----- Data for analysis
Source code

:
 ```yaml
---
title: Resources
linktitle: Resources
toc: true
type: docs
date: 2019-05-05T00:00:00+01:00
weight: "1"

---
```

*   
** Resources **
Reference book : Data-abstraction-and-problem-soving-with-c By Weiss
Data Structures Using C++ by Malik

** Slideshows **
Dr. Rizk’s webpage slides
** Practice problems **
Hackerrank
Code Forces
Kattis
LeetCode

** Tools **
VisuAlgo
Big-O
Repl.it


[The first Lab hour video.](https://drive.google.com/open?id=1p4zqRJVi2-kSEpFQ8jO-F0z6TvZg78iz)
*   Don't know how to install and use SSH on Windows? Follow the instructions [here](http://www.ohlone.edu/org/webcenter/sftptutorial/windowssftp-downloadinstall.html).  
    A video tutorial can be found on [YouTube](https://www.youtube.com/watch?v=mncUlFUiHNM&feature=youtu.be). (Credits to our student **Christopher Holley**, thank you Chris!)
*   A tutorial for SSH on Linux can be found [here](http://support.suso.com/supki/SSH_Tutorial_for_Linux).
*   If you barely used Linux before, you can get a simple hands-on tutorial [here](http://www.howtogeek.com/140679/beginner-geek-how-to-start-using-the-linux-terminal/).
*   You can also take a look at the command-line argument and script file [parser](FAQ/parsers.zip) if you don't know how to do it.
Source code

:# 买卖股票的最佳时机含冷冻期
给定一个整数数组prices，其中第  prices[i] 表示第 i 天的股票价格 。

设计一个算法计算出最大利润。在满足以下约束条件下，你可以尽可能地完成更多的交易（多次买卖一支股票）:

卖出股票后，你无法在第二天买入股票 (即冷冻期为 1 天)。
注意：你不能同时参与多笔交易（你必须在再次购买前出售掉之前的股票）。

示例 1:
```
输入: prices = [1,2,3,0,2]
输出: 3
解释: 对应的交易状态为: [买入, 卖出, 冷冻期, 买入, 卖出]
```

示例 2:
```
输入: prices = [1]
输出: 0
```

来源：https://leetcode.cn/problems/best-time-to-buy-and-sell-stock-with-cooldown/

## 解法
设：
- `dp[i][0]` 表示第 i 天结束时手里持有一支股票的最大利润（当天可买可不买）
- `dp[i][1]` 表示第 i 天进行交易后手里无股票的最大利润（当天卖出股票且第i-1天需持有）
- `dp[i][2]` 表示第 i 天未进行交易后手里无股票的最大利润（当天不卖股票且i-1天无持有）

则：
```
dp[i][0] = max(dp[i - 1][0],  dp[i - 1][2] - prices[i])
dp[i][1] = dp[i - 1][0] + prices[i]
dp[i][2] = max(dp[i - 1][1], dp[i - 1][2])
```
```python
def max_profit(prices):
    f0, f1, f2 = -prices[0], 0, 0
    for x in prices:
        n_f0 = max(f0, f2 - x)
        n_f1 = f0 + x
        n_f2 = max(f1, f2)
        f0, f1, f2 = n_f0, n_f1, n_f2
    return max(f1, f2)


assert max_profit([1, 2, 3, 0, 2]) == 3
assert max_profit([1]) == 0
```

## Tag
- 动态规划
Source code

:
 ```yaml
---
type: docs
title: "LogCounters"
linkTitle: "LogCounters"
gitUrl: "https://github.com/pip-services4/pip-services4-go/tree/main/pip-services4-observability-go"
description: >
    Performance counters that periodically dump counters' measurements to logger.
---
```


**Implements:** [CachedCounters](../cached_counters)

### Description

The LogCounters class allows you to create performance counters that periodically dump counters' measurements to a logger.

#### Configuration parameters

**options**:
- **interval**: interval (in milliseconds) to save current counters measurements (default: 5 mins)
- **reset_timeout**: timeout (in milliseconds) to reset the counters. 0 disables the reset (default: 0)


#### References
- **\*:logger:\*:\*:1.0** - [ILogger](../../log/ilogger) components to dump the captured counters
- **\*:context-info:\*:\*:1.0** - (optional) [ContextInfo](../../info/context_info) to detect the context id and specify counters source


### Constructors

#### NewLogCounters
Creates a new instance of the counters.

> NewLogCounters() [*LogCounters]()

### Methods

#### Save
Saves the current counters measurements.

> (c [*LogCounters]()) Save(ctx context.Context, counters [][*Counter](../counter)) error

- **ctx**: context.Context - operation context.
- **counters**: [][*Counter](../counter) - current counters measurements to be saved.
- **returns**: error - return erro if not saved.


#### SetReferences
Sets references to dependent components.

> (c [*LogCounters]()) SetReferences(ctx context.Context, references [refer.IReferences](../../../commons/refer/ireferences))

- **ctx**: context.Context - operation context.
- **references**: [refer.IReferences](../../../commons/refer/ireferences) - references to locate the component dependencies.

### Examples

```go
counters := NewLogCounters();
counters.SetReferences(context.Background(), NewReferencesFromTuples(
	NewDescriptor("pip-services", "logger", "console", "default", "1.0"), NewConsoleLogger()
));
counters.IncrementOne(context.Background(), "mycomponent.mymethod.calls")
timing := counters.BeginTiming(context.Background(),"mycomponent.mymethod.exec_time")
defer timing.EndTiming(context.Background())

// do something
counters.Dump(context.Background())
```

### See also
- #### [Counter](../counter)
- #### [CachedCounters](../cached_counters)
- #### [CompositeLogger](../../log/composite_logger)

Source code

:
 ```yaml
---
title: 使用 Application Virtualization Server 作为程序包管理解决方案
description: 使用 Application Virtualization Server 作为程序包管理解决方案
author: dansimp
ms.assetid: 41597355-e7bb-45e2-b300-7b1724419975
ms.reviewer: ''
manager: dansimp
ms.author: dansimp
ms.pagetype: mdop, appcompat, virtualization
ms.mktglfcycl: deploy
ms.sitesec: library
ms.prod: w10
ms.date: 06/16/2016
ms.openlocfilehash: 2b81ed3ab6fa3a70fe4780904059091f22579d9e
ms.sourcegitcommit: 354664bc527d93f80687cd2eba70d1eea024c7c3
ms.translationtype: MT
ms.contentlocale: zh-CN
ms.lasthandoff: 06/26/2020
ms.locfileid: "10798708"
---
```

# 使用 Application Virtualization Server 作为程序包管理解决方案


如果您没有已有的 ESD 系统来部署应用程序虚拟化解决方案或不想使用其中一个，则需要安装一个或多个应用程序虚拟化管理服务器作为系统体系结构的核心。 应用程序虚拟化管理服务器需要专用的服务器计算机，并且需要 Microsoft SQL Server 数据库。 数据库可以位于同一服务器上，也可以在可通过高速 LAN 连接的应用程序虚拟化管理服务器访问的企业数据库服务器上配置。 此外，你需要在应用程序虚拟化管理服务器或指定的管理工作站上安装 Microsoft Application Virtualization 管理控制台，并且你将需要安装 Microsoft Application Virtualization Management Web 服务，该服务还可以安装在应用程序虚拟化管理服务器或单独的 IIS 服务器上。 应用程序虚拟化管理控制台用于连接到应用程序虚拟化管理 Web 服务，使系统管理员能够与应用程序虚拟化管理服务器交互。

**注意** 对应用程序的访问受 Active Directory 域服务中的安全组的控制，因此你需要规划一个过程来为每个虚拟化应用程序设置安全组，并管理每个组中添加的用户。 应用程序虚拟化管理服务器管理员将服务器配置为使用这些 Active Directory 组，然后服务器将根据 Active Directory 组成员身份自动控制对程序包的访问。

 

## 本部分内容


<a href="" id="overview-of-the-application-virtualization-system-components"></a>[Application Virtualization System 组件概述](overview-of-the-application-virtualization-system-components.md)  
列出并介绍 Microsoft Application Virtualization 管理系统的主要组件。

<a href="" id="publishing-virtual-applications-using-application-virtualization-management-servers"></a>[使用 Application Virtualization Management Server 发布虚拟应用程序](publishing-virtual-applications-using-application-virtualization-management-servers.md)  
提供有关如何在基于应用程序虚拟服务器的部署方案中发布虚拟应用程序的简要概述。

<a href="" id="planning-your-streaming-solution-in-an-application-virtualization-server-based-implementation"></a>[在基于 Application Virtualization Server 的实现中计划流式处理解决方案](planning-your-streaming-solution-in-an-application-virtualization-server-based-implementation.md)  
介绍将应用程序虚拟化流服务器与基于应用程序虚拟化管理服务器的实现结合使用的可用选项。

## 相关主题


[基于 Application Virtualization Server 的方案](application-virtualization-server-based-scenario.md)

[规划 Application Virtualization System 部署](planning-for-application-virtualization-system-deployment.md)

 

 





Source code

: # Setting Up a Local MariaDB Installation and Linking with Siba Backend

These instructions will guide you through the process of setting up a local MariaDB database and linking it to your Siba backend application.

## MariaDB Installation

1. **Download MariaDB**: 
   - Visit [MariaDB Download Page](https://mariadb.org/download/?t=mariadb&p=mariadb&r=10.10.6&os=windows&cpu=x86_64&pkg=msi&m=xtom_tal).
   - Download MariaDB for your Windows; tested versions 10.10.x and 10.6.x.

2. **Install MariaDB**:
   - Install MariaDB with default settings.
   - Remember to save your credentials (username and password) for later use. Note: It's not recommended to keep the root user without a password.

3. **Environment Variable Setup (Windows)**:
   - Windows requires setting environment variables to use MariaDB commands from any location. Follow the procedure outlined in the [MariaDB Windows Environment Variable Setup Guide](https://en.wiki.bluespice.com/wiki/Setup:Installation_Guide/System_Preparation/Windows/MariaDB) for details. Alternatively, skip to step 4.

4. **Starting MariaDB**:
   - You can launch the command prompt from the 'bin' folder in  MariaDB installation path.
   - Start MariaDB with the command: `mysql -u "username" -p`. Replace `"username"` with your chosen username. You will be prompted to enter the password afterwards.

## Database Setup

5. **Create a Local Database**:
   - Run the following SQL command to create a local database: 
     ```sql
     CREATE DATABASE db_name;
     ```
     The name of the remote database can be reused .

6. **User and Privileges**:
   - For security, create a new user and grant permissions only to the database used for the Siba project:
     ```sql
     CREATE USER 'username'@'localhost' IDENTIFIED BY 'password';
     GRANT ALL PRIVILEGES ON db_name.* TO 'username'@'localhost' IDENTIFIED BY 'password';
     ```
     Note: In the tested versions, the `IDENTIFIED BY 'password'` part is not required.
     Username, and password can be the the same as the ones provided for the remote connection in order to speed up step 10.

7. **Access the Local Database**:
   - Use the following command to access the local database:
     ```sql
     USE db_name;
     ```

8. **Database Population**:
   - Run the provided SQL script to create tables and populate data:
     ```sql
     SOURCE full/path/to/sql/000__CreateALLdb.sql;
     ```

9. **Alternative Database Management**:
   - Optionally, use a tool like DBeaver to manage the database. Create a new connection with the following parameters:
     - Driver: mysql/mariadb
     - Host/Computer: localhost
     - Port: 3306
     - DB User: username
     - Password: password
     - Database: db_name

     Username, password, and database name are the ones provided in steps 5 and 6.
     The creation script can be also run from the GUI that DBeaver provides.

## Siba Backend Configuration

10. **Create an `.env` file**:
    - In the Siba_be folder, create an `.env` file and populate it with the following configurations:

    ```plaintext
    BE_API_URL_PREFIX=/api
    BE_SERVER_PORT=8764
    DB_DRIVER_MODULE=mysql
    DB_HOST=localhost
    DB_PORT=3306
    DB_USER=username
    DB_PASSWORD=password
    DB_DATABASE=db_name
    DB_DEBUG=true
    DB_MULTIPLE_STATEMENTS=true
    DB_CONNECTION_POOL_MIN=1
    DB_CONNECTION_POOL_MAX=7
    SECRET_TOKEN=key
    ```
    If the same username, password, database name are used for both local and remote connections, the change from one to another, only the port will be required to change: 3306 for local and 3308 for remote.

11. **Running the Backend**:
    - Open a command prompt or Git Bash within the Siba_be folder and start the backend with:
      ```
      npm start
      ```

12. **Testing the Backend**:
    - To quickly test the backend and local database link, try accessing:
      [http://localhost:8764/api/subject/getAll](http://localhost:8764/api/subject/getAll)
----------
- Task brief -
Your response should be the lines of the entries above that include the string "DBeaver".

- Answer space -
   - Optionally, use a tool like DBeaver to manage the database. Create a new connection with the following parameters:
     The creation script can be also run from the GUI that DBeaver provides.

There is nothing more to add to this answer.